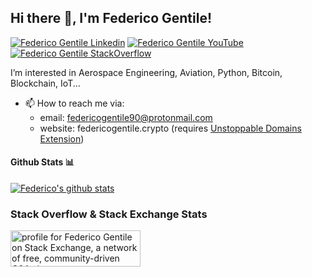 
<h2> Hi there 👋, I'm Federico Gentile! </h2>
    
[![Federico Gentile Linkedin](https://img.shields.io/badge/LinkedIn-0077B5?style=for-the-badge&logo=linkedin&logoColor=white)](https://www.linkedin.com/in/federico-gentile-b1091552/)
[![Federico Gentile YouTube](https://img.shields.io/badge/YouTube-FF0000?style=for-the-badge&logo=youtube&logoColor=white)](https://www.youtube.com/@federicogentile90)
[![Federico Gentile StackOverflow](https://img.shields.io/badge/StackOverflow-F48024?style=for-the-badge&logo=stackoverflow&logoColor=white)](https://stackoverflow.com/users/4143292/federico-gentile)

I’m interested in Aerospace Engineering, Aviation, Python, Bitcoin, Blockchain, IoT...

- 📫 How to reach me via:
  - email: federicogentile90@protonmail.com
  - website: federicogentile.crypto (requires [Unstoppable Domains Extension](https://unstoppabledomains.com/extension))

#### Github Stats 📊

[![Federico's github stats](https://github-readme-stats.vercel.app/api?username=FedericoGentile)](https://github.com/anuraghazra/github-readme-stats)

### Stack Overflow & Stack Exchange Stats

<a href="https://stackoverflow.com/users/4143292/federico-gentile"><img src="https://stackoverflow.com/users/flair/4143292.png" width="208" height="58" alt="profile for Federico Gentile on Stack Exchange, a network of free, community-driven Q&amp;A sites" title="profile for Federico Gentile on Stack Exchange, a network of free, community-driven Q&amp;A sites" /></a>


<!---
FedericoGentile/FedericoGentile is a ✨ special ✨ repository because its `README.md` (this file) appears on your GitHub profile.
You can click the Preview link to take a look at your changes.
--->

━━━━━━━━━━

* [What you should do] Retrieve all lines from the data that contain the string "badge".

* [Reply]
[![Federico Gentile Linkedin](https://img.shields.io/badge/LinkedIn-0077B5?style=for-the-badge&logo=linkedin&logoColor=white)](https://www.linkedin.com/in/federico-gentile-b1091552/)
[![Federico Gentile YouTube](https://img.shields.io/badge/YouTube-FF0000?style=for-the-badge&logo=youtube&logoColor=white)](https://www.youtube.com/@federicogentile90)
[![Federico Gentile StackOverflow](https://img.shields.io/badge/StackOverflow-F48024?style=for-the-badge&logo=stackoverflow&logoColor=white)](https://stackoverflow.com/users/4143292/federico-gentile)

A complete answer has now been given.